L’homme, sans objet, n’est rien. En effet, les grands hommes de l’histoire, ceux du moins qui méritent véritablement ce nom, ne connaissent qu’une seule passion dominante ; toute leur existence est vouée, sacrifiée, pour ainsi dire, à la réalisation du but auquel ils se sont donnés. Cet objet de leur activité n’est rien autre chose que leur moi devenu objet. Ainsi, dans la nature inanimée, le soleil est un objet commun à toutes ses planètes, mais il l’est d’une manière différente à Mercure, à Mars, à Saturne, à notre terre ; on peut fort bien dire que chacune de ces planètes a son soleil particulier à elle. Le soleil tel qu’il luit pour Uranus, n’a pour notre globe qu’une existence astronomique, scientifique, et nullement une existence physique ; le soleil, tel qu’il existe pour Uranus, diffère essentiellement du soleil tel qu’il est pour la terre.

La totalité des rapports donc, dans lesquels se trouve la terre au soleil ; la proportion, la mesure de la masse, du volume, de la densité, de l’intensité de la lumière et de la chaleur, tout ceci, prit dans l’ensemble, donne, ou plutôt, est la nature spéciale de notre planète elle-même. En d’autres termes, une planète quelconque possède dans son soleil à elle le miroir de sa propre nature planétaire et spéciale, le miroir de sa propre essence à elle.

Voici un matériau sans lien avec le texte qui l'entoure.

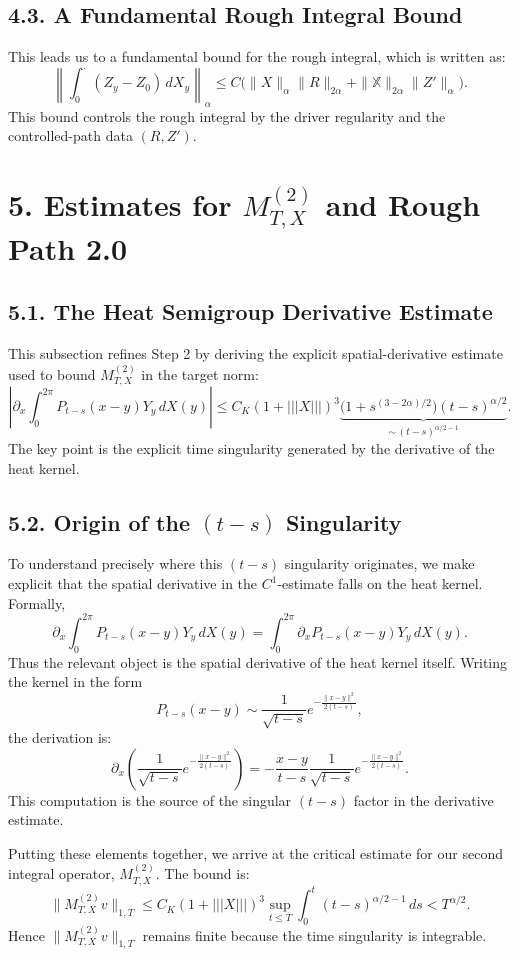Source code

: \documentclass[11pt]{article}
\theoremstyle{definition}
\theoremstyle{remark}
\begin{document}
\subsection*{4.3. A Fundamental Rough Integral Bound}
This leads us to a fundamental bound for the rough integral, which is written as:
\[
\left\|\int_0^\cdot (Z_y-Z_0)\,dX_y\right\|_{\alpha}
\le C\bigl(\|X\|_{\alpha}\|R\|_{2\alpha}+\|\mathbb X\|_{2\alpha}\|Z'\|_{\alpha}\bigr).
\]
This bound controls the rough integral by the driver regularity and the controlled-path data $(R,Z')$.

\section*{5. Estimates for $M_{T,X}^{(2)}$ and Rough Path 2.0}
\subsection*{5.1. The Heat Semigroup Derivative Estimate}
This subsection refines Step 2 by deriving the explicit spatial-derivative estimate used to bound $M_{T,X}^{(2)}$ in the target norm:
\[
\left|\partial_x\int_0^{2\pi} P_{t-s}(x-y)Y_y\,dX(y)\right|
\le C_K(1+|||X|||)^3\underbrace{\bigl(1+s^{(3-2\alpha)/2}\bigr)(t-s)^{\alpha/2}}_{\sim\,(t-s)^{\alpha/2-1}}.
\]
The key point is the explicit time singularity generated by the derivative of the heat kernel.

\subsection*{5.2. Origin of the $(t-s)$ Singularity}
To understand precisely where this $(t-s)$ singularity originates, we make explicit that the spatial derivative in the $C^1$-estimate falls on the heat kernel. Formally,
\[
\partial_x\int_0^{2\pi} P_{t-s}(x-y)Y_y\,dX(y)
=
\int_0^{2\pi} \partial_x P_{t-s}(x-y)Y_y\,dX(y).
\]
Thus the relevant object is the spatial derivative of the heat kernel itself. Writing the kernel in the form
\[
P_{t-s}(x-y)\sim \frac{1}{\sqrt{t-s}}e^{-\frac{\|x-y\|^2}{2(t-s)}},
\]
the derivation is:
\[
\partial_x\!\left(\frac{1}{\sqrt{t-s}}e^{-\frac{\|x-y\|^2}{2(t-s)}}\right)
=-\frac{x-y}{t-s}\frac{1}{\sqrt{t-s}}e^{-\frac{\|x-y\|^2}{2(t-s)}}.
\]
This computation is the source of the singular $(t-s)$ factor in the derivative estimate.

Putting these elements together, we arrive at the critical estimate for our second integral operator, $M_{T,X}^{(2)}$. The bound is:
\[
\|M_{T,X}^{(2)}v\|_{1,T}
\le C_K(1+|||X|||)^3
\sup_{t\le T}\int_0^t (t-s)^{\alpha/2-1}\,ds
< T^{\alpha/2}.
\]
Hence $\|M_{T,X}^{(2)}v\|_{1,T}$ remains finite because the time singularity is integrable.
\end{document}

Ainsi, nous le disons encore une fois, c’est en sentant, en observant les objets, que l’homme acquiert la conscience de lui-même, de son existence individuelle, de ses forces, de ses facultés personnelles. « Connais-toi toi-même,» lui crient le soleil, la lune, les astres. L’animal, au contraire, n’est saisi, n’est touché que par les rayons lumineux dont sa vie animale est immédiatement affectée, tandis que l’homme aperçoit même le rayon de l’étoile la plus éloignée.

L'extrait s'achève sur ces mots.